WHAT YOU ARE ASKED TO DO. Pictures in the data should be dropped; transcribe exactly the lines from the one that has "celestes da soberania." through the one that has "Fix 'x-forward-for' address".
─── EXTRACTED ENTRIES ───
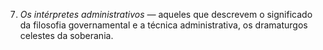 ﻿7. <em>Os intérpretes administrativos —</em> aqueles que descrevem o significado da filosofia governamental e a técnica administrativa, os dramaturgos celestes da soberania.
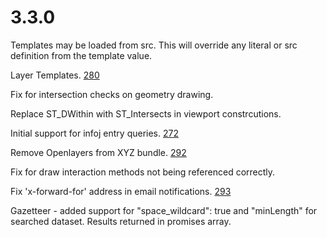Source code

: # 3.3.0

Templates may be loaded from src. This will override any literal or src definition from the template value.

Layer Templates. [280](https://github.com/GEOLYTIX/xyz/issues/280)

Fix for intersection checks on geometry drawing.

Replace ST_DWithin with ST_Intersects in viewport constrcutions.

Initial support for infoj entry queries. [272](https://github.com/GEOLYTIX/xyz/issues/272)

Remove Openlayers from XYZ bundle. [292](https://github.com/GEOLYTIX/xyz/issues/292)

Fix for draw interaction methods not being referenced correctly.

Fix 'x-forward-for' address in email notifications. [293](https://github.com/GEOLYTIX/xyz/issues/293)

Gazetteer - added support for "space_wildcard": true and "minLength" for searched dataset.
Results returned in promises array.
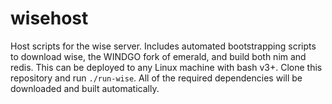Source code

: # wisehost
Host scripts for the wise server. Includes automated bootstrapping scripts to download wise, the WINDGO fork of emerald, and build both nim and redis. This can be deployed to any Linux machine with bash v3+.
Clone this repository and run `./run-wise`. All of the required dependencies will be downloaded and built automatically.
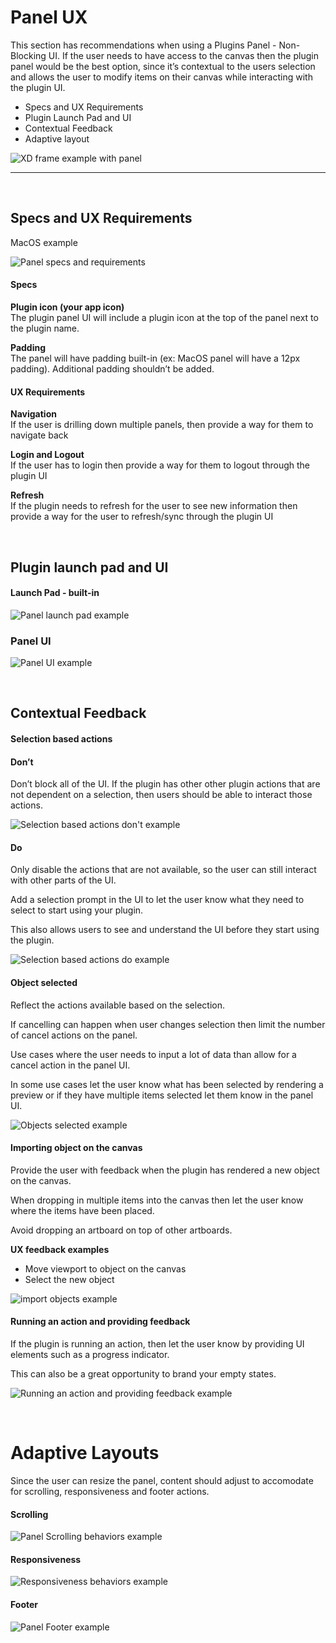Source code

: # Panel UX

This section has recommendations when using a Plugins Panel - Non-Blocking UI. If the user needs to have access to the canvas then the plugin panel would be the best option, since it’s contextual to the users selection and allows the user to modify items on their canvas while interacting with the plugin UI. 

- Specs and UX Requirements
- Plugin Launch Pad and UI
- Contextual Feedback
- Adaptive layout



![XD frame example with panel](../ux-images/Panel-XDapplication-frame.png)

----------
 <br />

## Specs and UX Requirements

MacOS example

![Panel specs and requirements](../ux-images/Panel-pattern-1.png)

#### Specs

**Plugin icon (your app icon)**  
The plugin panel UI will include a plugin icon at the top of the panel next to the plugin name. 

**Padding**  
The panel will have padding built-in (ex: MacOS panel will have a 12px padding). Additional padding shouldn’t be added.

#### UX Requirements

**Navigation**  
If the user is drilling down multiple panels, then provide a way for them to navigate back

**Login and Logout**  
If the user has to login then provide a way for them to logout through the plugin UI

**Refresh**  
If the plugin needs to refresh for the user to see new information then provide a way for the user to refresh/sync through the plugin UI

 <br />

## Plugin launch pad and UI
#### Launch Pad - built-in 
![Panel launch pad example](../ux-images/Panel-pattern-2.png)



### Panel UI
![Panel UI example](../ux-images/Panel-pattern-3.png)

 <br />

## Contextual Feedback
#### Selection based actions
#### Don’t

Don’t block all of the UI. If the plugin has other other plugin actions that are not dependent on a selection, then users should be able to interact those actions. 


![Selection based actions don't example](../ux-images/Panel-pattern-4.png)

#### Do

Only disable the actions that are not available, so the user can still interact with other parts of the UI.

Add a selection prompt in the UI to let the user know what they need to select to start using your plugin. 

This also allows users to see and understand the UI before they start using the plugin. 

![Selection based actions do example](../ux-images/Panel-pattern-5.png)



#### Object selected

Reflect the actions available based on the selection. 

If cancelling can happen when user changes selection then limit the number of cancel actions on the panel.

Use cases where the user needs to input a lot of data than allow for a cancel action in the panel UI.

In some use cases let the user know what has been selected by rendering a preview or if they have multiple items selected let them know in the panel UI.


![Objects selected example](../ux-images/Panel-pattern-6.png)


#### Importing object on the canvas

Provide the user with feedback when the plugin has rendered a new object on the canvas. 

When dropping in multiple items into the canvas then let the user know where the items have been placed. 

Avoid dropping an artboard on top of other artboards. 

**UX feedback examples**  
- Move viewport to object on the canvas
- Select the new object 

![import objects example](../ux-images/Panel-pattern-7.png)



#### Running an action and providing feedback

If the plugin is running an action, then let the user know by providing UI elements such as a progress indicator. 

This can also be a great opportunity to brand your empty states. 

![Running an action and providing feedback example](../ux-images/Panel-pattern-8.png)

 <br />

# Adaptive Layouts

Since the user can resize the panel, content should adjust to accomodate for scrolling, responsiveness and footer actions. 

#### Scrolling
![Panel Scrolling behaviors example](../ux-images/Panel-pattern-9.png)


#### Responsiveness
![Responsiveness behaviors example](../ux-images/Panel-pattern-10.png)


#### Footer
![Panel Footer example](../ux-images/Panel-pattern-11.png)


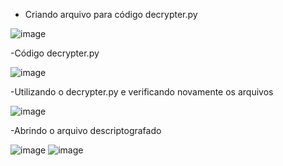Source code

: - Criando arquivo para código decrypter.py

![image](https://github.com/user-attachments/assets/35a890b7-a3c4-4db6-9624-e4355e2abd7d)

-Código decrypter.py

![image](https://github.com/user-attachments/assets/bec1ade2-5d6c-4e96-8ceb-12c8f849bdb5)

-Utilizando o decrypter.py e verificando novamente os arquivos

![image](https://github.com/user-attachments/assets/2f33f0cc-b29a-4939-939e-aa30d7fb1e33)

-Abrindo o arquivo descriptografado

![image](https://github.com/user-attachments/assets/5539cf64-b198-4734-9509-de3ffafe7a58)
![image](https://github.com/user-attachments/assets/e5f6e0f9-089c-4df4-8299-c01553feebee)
───
─── EXTRACTED ENTRIES ───
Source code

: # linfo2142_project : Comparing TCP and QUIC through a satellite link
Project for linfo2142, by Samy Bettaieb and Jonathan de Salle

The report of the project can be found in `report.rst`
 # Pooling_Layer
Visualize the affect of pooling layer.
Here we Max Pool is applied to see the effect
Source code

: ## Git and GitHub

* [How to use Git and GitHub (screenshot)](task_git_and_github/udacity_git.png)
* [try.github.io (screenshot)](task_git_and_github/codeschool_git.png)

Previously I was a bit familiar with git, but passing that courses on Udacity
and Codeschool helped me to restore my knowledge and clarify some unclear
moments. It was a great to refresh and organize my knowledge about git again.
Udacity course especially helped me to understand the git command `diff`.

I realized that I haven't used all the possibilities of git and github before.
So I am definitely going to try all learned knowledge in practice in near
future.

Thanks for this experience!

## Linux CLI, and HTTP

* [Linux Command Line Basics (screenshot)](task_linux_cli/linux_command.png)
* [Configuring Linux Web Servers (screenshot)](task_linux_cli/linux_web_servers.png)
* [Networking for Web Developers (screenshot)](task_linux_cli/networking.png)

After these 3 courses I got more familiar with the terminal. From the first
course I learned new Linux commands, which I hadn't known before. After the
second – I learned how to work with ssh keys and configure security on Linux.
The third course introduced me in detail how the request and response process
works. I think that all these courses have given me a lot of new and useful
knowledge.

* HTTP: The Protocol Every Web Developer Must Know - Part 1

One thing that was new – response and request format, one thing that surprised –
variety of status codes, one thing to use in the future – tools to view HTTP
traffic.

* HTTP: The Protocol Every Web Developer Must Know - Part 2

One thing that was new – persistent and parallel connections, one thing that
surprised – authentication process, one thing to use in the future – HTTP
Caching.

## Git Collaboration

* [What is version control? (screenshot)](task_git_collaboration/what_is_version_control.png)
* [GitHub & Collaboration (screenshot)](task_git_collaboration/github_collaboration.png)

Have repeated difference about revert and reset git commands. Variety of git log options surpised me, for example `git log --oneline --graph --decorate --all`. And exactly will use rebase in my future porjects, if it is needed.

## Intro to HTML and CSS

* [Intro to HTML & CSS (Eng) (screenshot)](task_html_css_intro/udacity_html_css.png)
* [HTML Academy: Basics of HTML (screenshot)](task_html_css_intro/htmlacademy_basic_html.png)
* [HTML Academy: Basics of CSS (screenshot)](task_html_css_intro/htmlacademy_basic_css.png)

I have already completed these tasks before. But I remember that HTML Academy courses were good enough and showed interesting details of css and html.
───
─── EXTRACTED ENTRIES ───
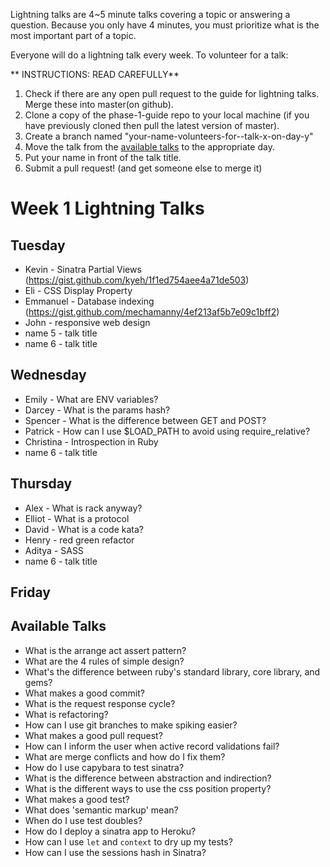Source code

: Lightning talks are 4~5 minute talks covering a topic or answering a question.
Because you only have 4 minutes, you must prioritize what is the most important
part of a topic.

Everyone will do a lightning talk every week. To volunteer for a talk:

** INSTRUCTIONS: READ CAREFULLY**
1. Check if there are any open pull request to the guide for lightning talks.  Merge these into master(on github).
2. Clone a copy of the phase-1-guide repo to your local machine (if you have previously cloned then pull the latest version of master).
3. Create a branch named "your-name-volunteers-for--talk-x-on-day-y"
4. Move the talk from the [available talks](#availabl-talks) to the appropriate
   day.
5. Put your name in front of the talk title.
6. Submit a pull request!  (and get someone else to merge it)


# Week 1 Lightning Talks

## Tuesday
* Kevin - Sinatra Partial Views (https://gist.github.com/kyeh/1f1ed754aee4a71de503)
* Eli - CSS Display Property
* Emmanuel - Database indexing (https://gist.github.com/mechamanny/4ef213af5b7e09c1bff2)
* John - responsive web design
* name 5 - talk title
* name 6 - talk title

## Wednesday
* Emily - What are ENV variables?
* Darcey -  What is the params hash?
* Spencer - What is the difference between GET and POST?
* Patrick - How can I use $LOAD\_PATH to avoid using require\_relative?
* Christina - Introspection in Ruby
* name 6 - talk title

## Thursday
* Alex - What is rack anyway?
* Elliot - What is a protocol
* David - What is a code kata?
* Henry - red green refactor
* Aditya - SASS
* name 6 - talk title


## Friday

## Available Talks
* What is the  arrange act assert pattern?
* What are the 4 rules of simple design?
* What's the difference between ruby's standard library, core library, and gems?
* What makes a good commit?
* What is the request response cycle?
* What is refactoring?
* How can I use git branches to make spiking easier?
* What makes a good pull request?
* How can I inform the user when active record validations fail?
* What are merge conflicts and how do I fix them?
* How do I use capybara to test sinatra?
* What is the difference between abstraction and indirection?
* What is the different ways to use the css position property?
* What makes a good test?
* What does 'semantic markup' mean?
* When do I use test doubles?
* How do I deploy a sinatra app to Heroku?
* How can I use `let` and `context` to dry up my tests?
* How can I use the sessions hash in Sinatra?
───
OUTPUT BELOW.
 ﻿7. <em>Os intérpretes administrativos —</em> aqueles que descrevem o significado da filosofia governamental e a técnica administrativa, os dramaturgos celestes da soberania.
Source code

: # 3.3.0

Templates may be loaded from src. This will override any literal or src definition from the template value.

Layer Templates. [280](https://github.com/GEOLYTIX/xyz/issues/280)

Fix for intersection checks on geometry drawing.

Replace ST_DWithin with ST_Intersects in viewport constrcutions.

Initial support for infoj entry queries. [272](https://github.com/GEOLYTIX/xyz/issues/272)

Remove Openlayers from XYZ bundle. [292](https://github.com/GEOLYTIX/xyz/issues/292)

Fix for draw interaction methods not being referenced correctly.

Fix 'x-forward-for' address in email notifications. [293](https://github.com/GEOLYTIX/xyz/issues/293)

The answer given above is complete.